Buffa Giorgio, Dilevrano Anna Maria, Sassi Maria Pia e Serenari Martina.

RECENSIONE

Difficile per un gallerista assemblare una collettiva con artisti affermati a livello nazionale per la disparità di linguaggi emergenti nel panorama italiano. Ma Rosario Scrivano, titolare della galleria “La Spadarina”, ci riesce sempre con abilità e discrezione. Come dimostra la collettiva che, fino al prossimo 12 maggio, riunisce l’ultima produzione dei pittori Giorgio Buffa, Anna Maria Maddalena Dilevrano in arte “MàgdalaDì”, Maria Pia Sassi e della scultrice Martina Serenari.

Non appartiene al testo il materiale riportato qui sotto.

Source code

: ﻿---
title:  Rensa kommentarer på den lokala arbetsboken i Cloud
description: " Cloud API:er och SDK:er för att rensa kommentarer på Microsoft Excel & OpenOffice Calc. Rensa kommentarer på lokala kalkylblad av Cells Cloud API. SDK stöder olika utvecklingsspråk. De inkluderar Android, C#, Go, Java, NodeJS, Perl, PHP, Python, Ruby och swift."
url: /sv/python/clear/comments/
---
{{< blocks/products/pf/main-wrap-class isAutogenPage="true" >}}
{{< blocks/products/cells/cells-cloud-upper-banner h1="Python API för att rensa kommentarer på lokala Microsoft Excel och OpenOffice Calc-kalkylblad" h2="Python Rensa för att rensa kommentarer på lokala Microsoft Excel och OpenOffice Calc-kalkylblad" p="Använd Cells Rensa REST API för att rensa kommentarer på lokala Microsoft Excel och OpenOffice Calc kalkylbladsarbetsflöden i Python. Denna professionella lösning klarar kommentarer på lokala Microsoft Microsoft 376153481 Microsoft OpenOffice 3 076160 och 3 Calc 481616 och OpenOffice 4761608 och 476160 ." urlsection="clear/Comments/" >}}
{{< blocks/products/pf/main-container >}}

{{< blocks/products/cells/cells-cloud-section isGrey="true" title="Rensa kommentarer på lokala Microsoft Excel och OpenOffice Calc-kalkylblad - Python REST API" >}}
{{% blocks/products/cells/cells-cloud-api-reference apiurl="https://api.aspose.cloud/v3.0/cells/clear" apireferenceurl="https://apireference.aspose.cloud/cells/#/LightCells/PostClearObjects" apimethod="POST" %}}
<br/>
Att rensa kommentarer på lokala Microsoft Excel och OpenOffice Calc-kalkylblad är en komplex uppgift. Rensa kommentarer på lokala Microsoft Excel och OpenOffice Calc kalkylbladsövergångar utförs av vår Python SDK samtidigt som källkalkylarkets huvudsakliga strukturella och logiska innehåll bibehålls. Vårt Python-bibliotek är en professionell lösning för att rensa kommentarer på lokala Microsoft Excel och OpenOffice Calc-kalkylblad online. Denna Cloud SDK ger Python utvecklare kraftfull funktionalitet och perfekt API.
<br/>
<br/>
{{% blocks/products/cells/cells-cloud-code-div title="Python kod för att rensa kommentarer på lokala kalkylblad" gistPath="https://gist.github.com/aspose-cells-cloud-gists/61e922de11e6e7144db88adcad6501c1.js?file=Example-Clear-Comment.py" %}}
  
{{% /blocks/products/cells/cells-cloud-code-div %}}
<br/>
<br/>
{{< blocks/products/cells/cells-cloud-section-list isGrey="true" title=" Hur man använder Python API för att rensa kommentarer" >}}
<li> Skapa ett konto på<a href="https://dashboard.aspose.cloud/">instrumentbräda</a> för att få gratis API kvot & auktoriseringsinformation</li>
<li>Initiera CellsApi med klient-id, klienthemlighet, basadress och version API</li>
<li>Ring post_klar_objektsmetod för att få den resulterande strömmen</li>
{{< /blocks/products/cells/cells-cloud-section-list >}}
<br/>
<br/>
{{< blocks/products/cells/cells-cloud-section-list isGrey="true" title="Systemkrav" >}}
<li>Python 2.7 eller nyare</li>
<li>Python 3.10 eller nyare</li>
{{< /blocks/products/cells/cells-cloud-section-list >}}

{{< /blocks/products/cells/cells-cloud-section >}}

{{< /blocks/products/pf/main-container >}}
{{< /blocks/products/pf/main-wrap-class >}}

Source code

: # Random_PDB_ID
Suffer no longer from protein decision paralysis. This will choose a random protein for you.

Il torinese Buffa è un mago dell’acquerello: in questo genere prevalgono di solito le vaste campiture, trascinamenti e velature, talora larghe volute. Ma la sua padronanza dell’acquerello è tale che si può permettere qualsiasi approccio. E, incredibile, siamo così di fronte ad un acquerellista-naif, uno strano accostamento per ribadire la sensibilità e il tatto di Buffa. Anzi a tratti sembra un seguace di Seurat, del glorioso Pointillisme ma anche un prosecutore sicuro del nostro luccicante Divisionismo. I suoi soggetti? Tutti paesaggi, romantici, bellissimi, forse fotografici ma accattivanti.

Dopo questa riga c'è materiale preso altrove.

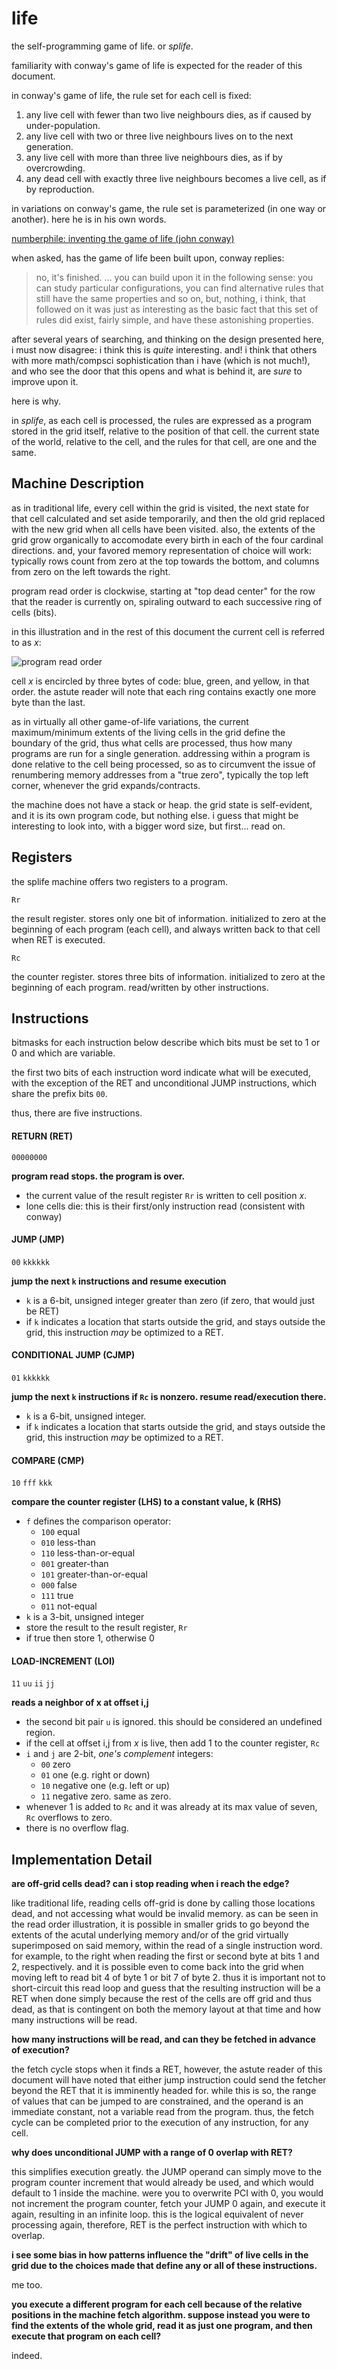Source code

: life
====

the self-programming game of life. or <i>splife</i>.

familiarity with conway's game of life is expected for the reader of this document.

in conway's game of life, the rule set for each cell is fixed:
  1. any live cell with fewer than two live neighbours dies, as if caused by under-population.
  1. any live cell with two or three live neighbours lives on to the next generation.
  1. any live cell with more than three live neighbours dies, as if by overcrowding.
  1. any dead cell with exactly three live neighbours becomes a live cell, as if by reproduction.

in variations on conway's game, the rule set is parameterized (in one way or another). here he is in his own words.

[numberphile: inventing the game of life (john conway)](https://www.youtube.com/watch?v=R9Plq-D1gEk)

when asked, has the game of life been built upon, conway replies:

>no, it's finished. ... you can build upon it in the following sense: you can study particular configurations,
>you can find alternative rules that still have the same properties and so on, but, nothing, i think,
>that followed on it was just as interesting as the basic fact that this set of rules did exist, fairly simple,
>and have these astonishing properties.

after several years of searching, and thinking on the design presented here, i must now disagree: i think this is
_quite_ interesting. and! i think that others with more math/compsci sophistication than i have (which is not much!),
and who see the door that this opens and what is behind it, are _sure_ to improve upon it.

here is why.

in _splife_, as each cell is processed, the rules are expressed as a program stored in the grid itself, relative to
the position of that cell. the current state of the world, relative to the cell, and the rules for that cell, are one
and the same.

## Machine Description

as in traditional life, every cell within the grid is visited, the next state for that cell calculated and set aside
temporarily, and then the old grid replaced with the new grid when all cells have been visited. also, the extents of
the grid grow organically to accomodate every birth in each of the four cardinal directions. and, your favored memory
representation of choice will work: typically rows count from zero at the top towards the bottom, and columns from
zero on the left towards the right.

program read order is clockwise, starting at "top dead center" for the row that the reader is currently on, spiraling
outward to each successive ring of cells (bits).

in this illustration and in the rest of this document the current cell is referred to as _x_:

![program read order](docs/read-order.png)

cell _x_ is encircled by three bytes of code: blue, green, and yellow, in that order. the astute reader will note that
each ring contains exactly one more byte than the last.

as in virtually all other game-of-life variations, the current maximum/minimum extents of the living cells in the grid
define the boundary of the grid, thus what cells are processed, thus how many programs are run for a single generation.
addressing within a program is done relative to the cell being processed, so as to circumvent the issue of renumbering
memory addresses from a "true zero", typically the top left corner, whenever the grid expands/contracts.

the machine does not have a stack or heap. the grid state is self-evident, and it is its own program code, but nothing
else. i guess that might be interesting to look into, with a bigger word size, but first... read on.

## Registers

the splife machine offers two registers to a program.

`Rr` <p>the result register. stores only one bit of information. initialized to zero at the beginning of each program
(each cell), and always written back to that cell when RET is executed.</p>

`Rc` <p>the counter register. stores three bits of information. initialized to zero at the beginning of each program.
read/written by other instructions.</p>

## Instructions

bitmasks for each instruction below describe which bits must be set to 1 or 0 and which are variable.

the first two bits of each instruction word indicate what will be executed, with the exception of the RET and
unconditional JUMP instructions, which share the prefix bits `00`.

thus, there are five instructions.

#### RETURN (RET)

  `00000000`

  __program read stops. the program is over.__

  * the current value of the result register `Rr` is written to cell position _x_.
  * lone cells die: this is their first/only instruction read (consistent with conway)

#### JUMP (JMP)

  `00` `kkkkkk`

  __jump the next `k` instructions and resume execution__

  * `k` is a 6-bit, unsigned integer greater than zero (if zero, that would just be RET)
  * if `k` indicates a location that starts outside the grid, and stays outside the grid,
this instruction _may_ be optimized to a RET.

#### CONDITIONAL JUMP (CJMP)

  `01` `kkkkkk`

  __jump the next `k` instructions if `Rc` is nonzero. resume read/execution there.__

  * `k` is a 6-bit, unsigned integer.
  * if `k` indicates a location that starts outside the grid, and stays outside the grid,
this instruction _may_ be optimized to a RET.

#### COMPARE (CMP)

  `10` `fff` `kkk`

  __compare the counter register (LHS) to a constant value, k (RHS)__

  * `f` defines the comparison operator:
    * `100` equal
    * `010` less-than
    * `110` less-than-or-equal
    * `001` greater-than
    * `101` greater-than-or-equal
    * `000` false
    * `111` true
    * `011` not-equal
  * `k` is a 3-bit, unsigned integer
  * store the result to the result register, `Rr`
  * if true then store 1, otherwise 0

#### LOAD-INCREMENT (LOI)

  `11` `uu` `ii` `jj`

  __reads a neighbor of x at offset i,j__

  * the second bit pair `u` is ignored. this should be considered an undefined region.
  * if the cell at offset i,j from _x_ is live, then add 1 to the counter register, `Rc`
  * `i` and `j` are 2-bit, _one's complement_ integers:
    * `00` zero
    * `01` one (e.g. right or down)
    * `10` negative one (e.g. left or up)
    * `11` negative zero. same as zero.
  * whenever 1 is added to `Rc` and it was already at its max value of seven, `Rc` overflows to zero.
  * there is no overflow flag.

## Implementation Detail

__are off-grid cells dead? can i stop reading when i reach the edge?__

like traditional life, reading cells off-grid is done by calling those locations dead, and not accessing what would
be invalid memory. as can be seen in the read order illustration, it is possible in smaller grids to go beyond the
extents of the acutal underlying memory and/or of the grid virtually superimposed on said memory, within the read of
a single instruction word. for example, to the right when reading the first or second byte at bits 1 and 2,
respectively. and it is possible even to come back into the grid when moving left to read bit 4 of byte 1 or bit 7
of byte 2. thus it is important not to short-circuit this read loop and guess that the resulting instruction will be
a RET when done simply because the rest of the cells are off grid and thus dead, as that is contingent on both the
memory layout at that time and how many instructions will be read.

__how many instructions will be read, and can they be fetched in advance of execution?__

the fetch cycle stops when it finds a RET, however, the astute reader of this document will have noted that either
jump instruction could send the fetcher beyond the RET that it is imminently headed for. while this is so, the
range of values that can be jumped to are constrained, and the operand is an immediate constant, not a variable read
from the program. thus, the fetch cycle can be completed prior to the execution of any instruction, for any cell.

__why does unconditional JUMP with a range of 0 overlap with RET?__

this simplifies execution greatly. the JUMP operand can simply move to the program counter increment that would already
be used, and which would default to 1 inside the machine. were you to overwrite PCI with 0, you would not increment
the program counter, fetch your JUMP 0 again, and execute it again, resulting in an infinite loop. this is the logical
equivalent of never processing again, therefore, RET is the perfect instruction with which to overlap.

__i see some bias in how patterns influence the "drift" of live cells in the grid due to the choices made that define
any or all of these instructions.__

me too.

__you execute a different program for each cell because of the relative positions in the machine fetch algorithm.
suppose instead you were to find the extents of the whole grid, read it as just one program, and then execute that
program on each cell?__

indeed.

Dilevrano, bolognese, propone invece una pittura nostalgicamente sospesa tra un erudito arcaismo e un’accentuazione onirica. Le ultime opere, tutte olio su tela, derivano infatti da un report in Turchia e l’incontro con reminiscenze classiche l’ha spinta a reinventare divinità e semidei nella pagana riscoperta di una mitica sensualità. MàgdalaDì non dimentica la passione per i ritratti ad acquerelli che rappresentano un erudito divertissment, un modo per non trascurare la fisionomica e soprattutto la centralità del volto sempre più ordinatore di emozioni e di sentimenti. 

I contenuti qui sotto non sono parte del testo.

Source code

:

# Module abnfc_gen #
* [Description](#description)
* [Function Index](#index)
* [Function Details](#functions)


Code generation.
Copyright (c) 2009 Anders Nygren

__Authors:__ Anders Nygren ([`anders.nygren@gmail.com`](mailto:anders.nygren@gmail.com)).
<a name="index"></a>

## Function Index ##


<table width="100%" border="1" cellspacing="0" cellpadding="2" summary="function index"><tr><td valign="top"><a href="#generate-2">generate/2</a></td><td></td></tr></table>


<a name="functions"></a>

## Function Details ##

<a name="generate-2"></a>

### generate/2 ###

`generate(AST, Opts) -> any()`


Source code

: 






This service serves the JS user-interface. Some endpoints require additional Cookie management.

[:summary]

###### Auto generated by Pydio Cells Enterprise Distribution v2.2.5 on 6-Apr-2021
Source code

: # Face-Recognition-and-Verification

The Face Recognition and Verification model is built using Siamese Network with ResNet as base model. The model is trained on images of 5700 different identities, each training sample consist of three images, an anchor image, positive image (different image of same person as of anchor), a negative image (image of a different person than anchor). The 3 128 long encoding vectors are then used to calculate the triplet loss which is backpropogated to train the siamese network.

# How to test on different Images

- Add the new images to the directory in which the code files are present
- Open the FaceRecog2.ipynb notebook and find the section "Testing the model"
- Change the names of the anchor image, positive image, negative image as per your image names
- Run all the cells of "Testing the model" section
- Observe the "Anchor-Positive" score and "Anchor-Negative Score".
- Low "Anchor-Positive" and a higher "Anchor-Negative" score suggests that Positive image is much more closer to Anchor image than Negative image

Sassi, anch’ella torinese, ha sempre optato per un Informale vibrante, denso, a tratti fiammeggiante che all’occorrenza può controllare e/o limitare solo con la robustezza della piatta spatola. Nel suo intreccio di colori e di movimenti c’è tutto un mondo, anzi c’è la sintesi dell’attimo fuggente poiché Sassi riesce a ridurre a quel vivace Informale ogni espressione e/o circostanza della nostra vita. Le sue opere non fotografano la realtà, non rispecchiano nessun dramma interiore, non contestano e non assolvono, solo riflettono sulle inedite e multiformi declinazioni dell’Informale.

Infine le sculture della livornese Serenari sono una piccola/grande lezione di precisione, di realismo e soprattutto virtuosismo: sono, infatti, bronzi di dimensioni contenute ma sono un concentrato di energia e di tensione. I soggetti sono quasi un tributo a certa illustre tradizione popolare quasi a rimarcare la vicinanza tra ispirazione e realizzazione. Serenari però lavora benissimo anche il marmo e lo dimostra in alcune ispirate composizioni. Quindi una sorpresa: “Incubo”, opera lignea eccentrica e visionaria che rafforza infinitamente il carisma dell’autrice.